Avant-goût du sort des réformes au parlement : Des soucis pour le découpage de l’administration territoriale

Publié le par L'informateur

Les députés, toutes tendances confondues ont marqué leur désapprobation au  projet de loi portant sur la réorganisation de l’administration territoriale. C’est la première communication du deuxième module   de ces assises   qualifiées par le président de l’Assemblée Nationale, le président Mathurin Coffi Nago d’introduction

Au  débat  sur  les grandes reformes en cours dans notre Pays Dans sa communication, l’honorable Isidore Gnonlonfoun a  signalé la nécessité et l’extrême  urgence du vote de la loi sur le découpage de l’administration territoriale. Les raisons selon lui en sont fort simples. L’actuel découpage est déphasé et ne répond plus à nos réalités. Il argumente cela par la forte poussée démographique constatée de nos jours. Il  informe ses collègues du contenu du nouveau projet sur la réorganisation de l’administration territoriale. A cet effet, il parle de deux niveaux : les régions et les départements. En tant que tel,  les béninois auront désormais à faire aussi bien aux préfets qu’aux gouverneurs  selon le niveau de l’administration.
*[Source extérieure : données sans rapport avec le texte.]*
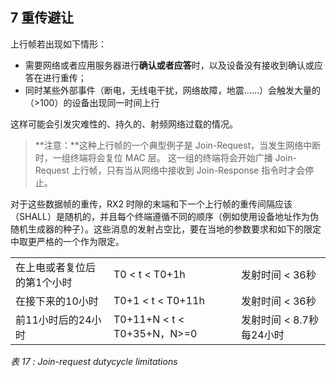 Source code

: ## 7 重传避让

上行帧若出现如下情形：

- 需要网络或者应用服务器进行**确认或者应答**时，以及设备没有接收到确认或应答在进行重传；
- 同时某些外部事件（断电，无线电干扰，网络故障，地震……）会触发大量的（>100）的设备出现同一时间上行

这样可能会引发灾难性的、持久的、射频网络过载的情况。

> **注意：**这种上行帧的一个典型例子是 Join-Request，当发生网络中断时，一组终端将会复位 MAC 层。
> 这一组的终端将会开始广播 Join-Request 上行帧，只有当从网络中接收到 Join-Response 指令时才会停止。

对于这些数据帧的重传，RX2 时隙的末端和下一个上行帧的重传间隔应该（SHALL）是随机的，并且每个终端遵循不同的顺序（例如使用设备地址作为伪随机生成器的种子）。这些消息的发射占空比，要在当地的参数要求和如下的限定中取更严格的一个作为限定。

<table>
    <tr>
        <td>在上电或者复位后的第1个小时</td>
        <td>T0 &lt; t &lt; T0+1h</td>
        <td>发射时间 &lt; 36秒</td>
    </tr>
    <tr>
        <td>在接下来的10小时</td>
        <td>T0+1 &lt; t &lt; T0+11h</td>
        <td>发射时间 &lt; 36秒</td>
    </tr>
    <tr>
        <td>前11小时后的24小时</td>
        <td>T0+11+N &lt; t &lt; T0+35+N，N>=0</td>
        <td>发射时间 &lt; 8.7秒每24小时</td>
    </tr>
</table>

*表 17 : Join-request dutycycle limitations*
De la même manière, il faut désormais compter avec 29 départements au lieu de 6 et 12. Le décompte donne 4 au département de l’Atacora, 4 au département de l’Atlantique, 6 au département du Borgou, 4 pour l’Ouémé, 4 pour le mono et 6 pour le ou. L’un des soucis majeurs de ce qui précède est le rapprochement de l’administré de l’administrateur.  Le communicateur ajoute que la population qui était à 5 millions d’habitants avoisine aujourd’hui les 8 millions. Et ce qui lui fait dire que les 29 départements proposés dans le projet n’est que chose normale. Abordant le contenu de la proposition de loi déposé par un groupe de député concernant l’administration des unités locales, le communicateur pense qu’il y a toujours urgence de disposer d’une loi sur l’aspect  parce qu’il est souvent arrivé  de constater dans notre pays des localités de plus de 10 000 habitants toujurs considéré comme des quartiers. Il y a urgence de corriger cet état de chose et ce n’est que la prise d’une loi qui est la voie qui s’offre en vertu des dispositions des alinéas 13 et 14 de l’article 98 de la constitution.  Pour finir, le communicateur indique que pour arriver à bien opérer cette réorganisation de l’administration du territoire, il faut aborder la question avec une approche pragmatique. Aussi faut-il chercher des accompagnements comme la prise des statuts des agents territoriaux et l’accélération du transfert des compétences.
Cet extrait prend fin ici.